The resignation this week of JBA president Yasuhiko Fukatsu only hammers home the point that coming together for the common good to position the sport for future success in Japan and overseas competition is not something that is a key concern for those running the show ... and running it into the ground.
Since FIBA's demands for one -- and only one -- top league in Japan were made in February 2009 during an official visit to Tokyo, there's only been five years of stalling, meetings that resulted in zero accomplishments, wasted time, finger pointing, empty statements, impossible blueprints for a new league (one insane plan called for 36 teams, for instance in a nation where it's not uncommon for a team to use six, seven, or eight "home" gyms during a given season), new committees being formed without any vision or passion to make a difference.
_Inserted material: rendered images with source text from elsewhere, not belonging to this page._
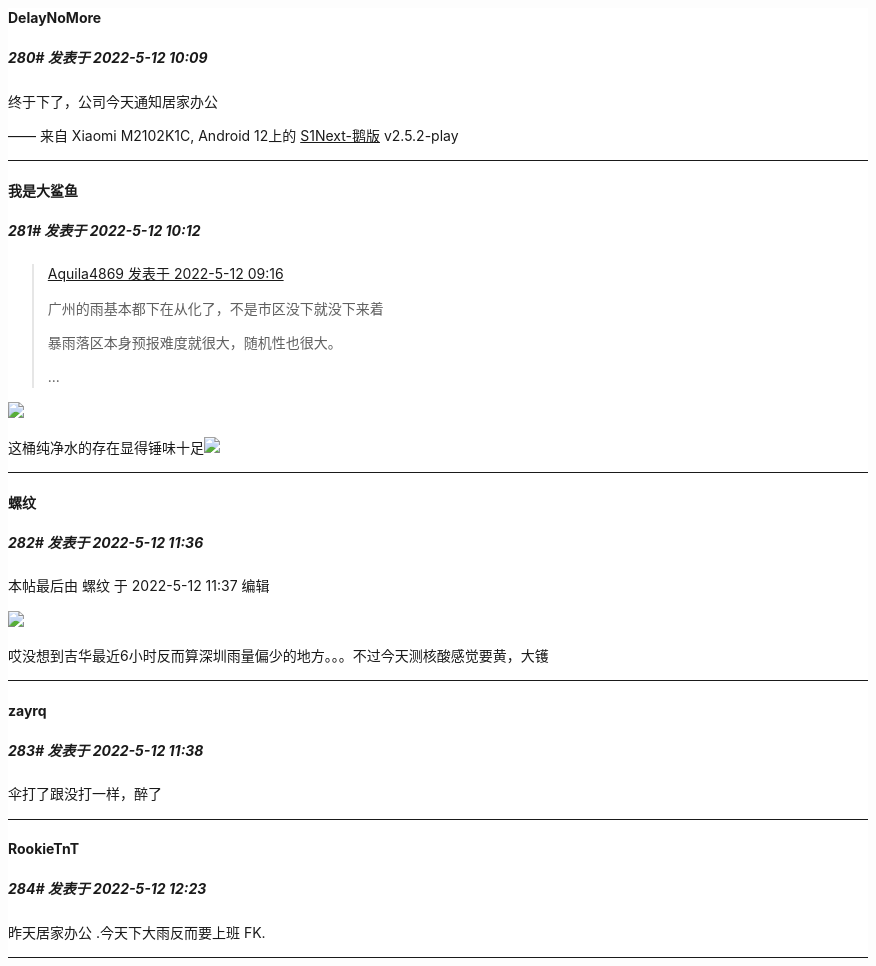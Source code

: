 ####  DelayNoMore  
##### 280#       发表于 2022-5-12 10:09

终于下了，公司今天通知居家办公

—— 来自 Xiaomi M2102K1C, Android 12上的 [S1Next-鹅版](https://github.com/ykrank/S1-Next/releases) v2.5.2-play

*****

####  我是大鲨鱼  
##### 281#       发表于 2022-5-12 10:12

<blockquote><a href="httphttps://bbs.saraba1st.com/2b/forum.php?mod=redirect&amp;goto=findpost&amp;pid=55797004&amp;ptid=2068661" target="_blank">Aquila4869 发表于 2022-5-12 09:16</a>

广州的雨基本都下在从化了，不是市区没下就没下来着

暴雨落区本身预报难度就很大，随机性也很大。

 ...</blockquote>
<img src="https://img.saraba1st.com/forum/202205/12/091539c2bhrxeou6ooh7h3.png" referrerpolicy="no-referrer">

这桶纯净水的存在显得锤味十足<img src="https://static.saraba1st.com/image/smiley/face2017/002.png" referrerpolicy="no-referrer">



*****

####  螺纹  
##### 282#       发表于 2022-5-12 11:36

 本帖最后由 螺纹 于 2022-5-12 11:37 编辑 

<img src="http://wx2.sinaimg.cn/mw1024/0022FTd2gy1h25fabxjeqj613d0hfn4802.jpg" referrerpolicy="no-referrer">

哎没想到吉华最近6小时反而算深圳雨量偏少的地方。。。不过今天测核酸感觉要黄，大镬

*****

####  zayrq  
##### 283#       发表于 2022-5-12 11:38

伞打了跟没打一样，醉了



*****

####  RookieTnT  
##### 284#       发表于 2022-5-12 12:23

昨天居家办公 .今天下大雨反而要上班 FK.



*****
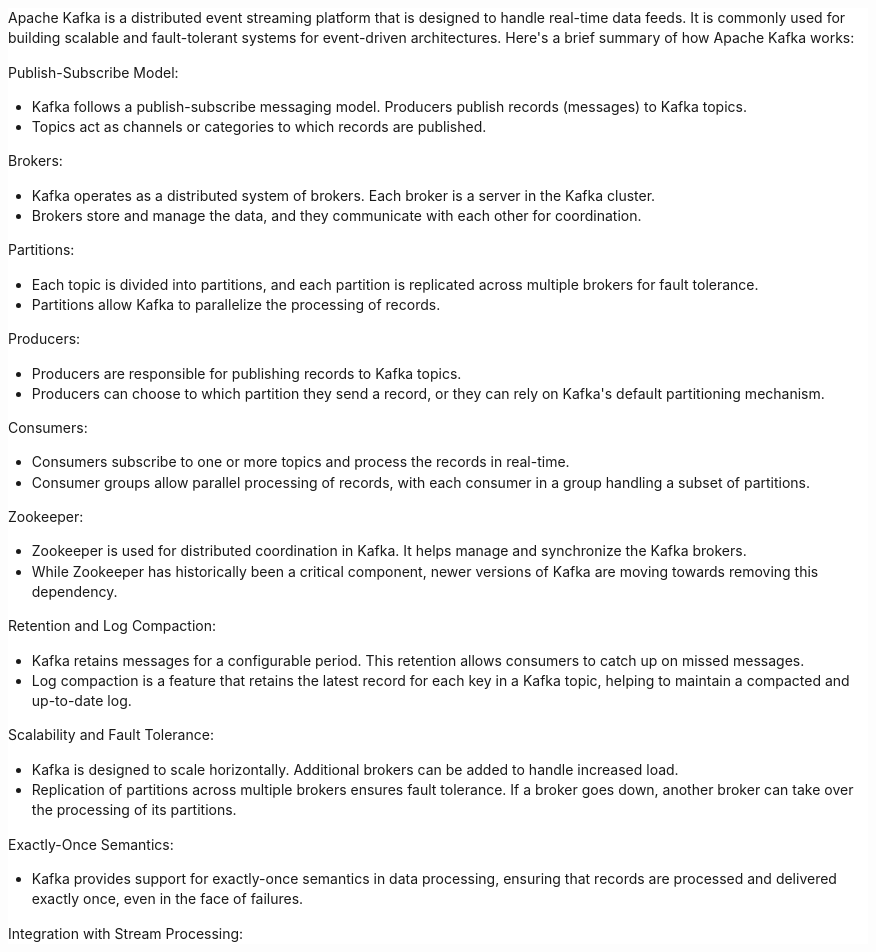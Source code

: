 Apache Kafka is a distributed event streaming platform that is designed to handle real-time data feeds. It is commonly used for building scalable and fault-tolerant systems for event-driven architectures. Here's a brief summary of how Apache Kafka works:

Publish-Subscribe Model:

 * Kafka follows a publish-subscribe messaging model. Producers publish records (messages) to Kafka topics.
 * Topics act as channels or categories to which records are published.

Brokers:

 * Kafka operates as a distributed system of brokers. Each broker is a server in the Kafka cluster.
 * Brokers store and manage the data, and they communicate with each other for coordination.

Partitions:

 * Each topic is divided into partitions, and each partition is replicated across multiple brokers for fault tolerance.
 * Partitions allow Kafka to parallelize the processing of records.

Producers:

 * Producers are responsible for publishing records to Kafka topics.
 * Producers can choose to which partition they send a record, or they can rely on Kafka's default partitioning mechanism.

Consumers:

 * Consumers subscribe to one or more topics and process the records in real-time.
 * Consumer groups allow parallel processing of records, with each consumer in a group handling a subset of partitions.

Zookeeper:

 * Zookeeper is used for distributed coordination in Kafka. It helps manage and synchronize the Kafka brokers.
 * While Zookeeper has historically been a critical component, newer versions of Kafka are moving towards removing this dependency.

Retention and Log Compaction:

 * Kafka retains messages for a configurable period. This retention allows consumers to catch up on missed messages.
 * Log compaction is a feature that retains the latest record for each key in a Kafka topic, helping to maintain a compacted and up-to-date log.

Scalability and Fault Tolerance:

 * Kafka is designed to scale horizontally. Additional brokers can be added to handle increased load.
 * Replication of partitions across multiple brokers ensures fault tolerance. If a broker goes down, another broker can take over the processing of its partitions.

Exactly-Once Semantics:

 * Kafka provides support for exactly-once semantics in data processing, ensuring that records are processed and delivered exactly once, even in the face of failures.

Integration with Stream Processing:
None of this is a surprise, though.
The great sport, played and loved by millions around the world, is held back in Japan by never-ending backstabbing, clinging to the past (the corporate league relics of a time gone by; the wishes of many who stall the merger) and far too many instances of cronyism, nepotism and incompetence. (It's a wonder these two leagues can even administer themselves during the long season. Of course, the NBL's Wakayama Trians' ongoing economic woes, and the Tsukuba Robots management being booted aside and the team being taken over by NBL management are only the tip of the iceberg. ... and bj-league teams have had many similar crises.)
A Japan Today commenter summed it all up quite well by writing:
"Japanese basketball looks like such a mess. I'm hesitant to give them my money by attending a game since they've failed to get their act together for many years. This is a really sad situation for basketball fans and for young people in Japan. The incompetence of the people being paid to manage it is astounding."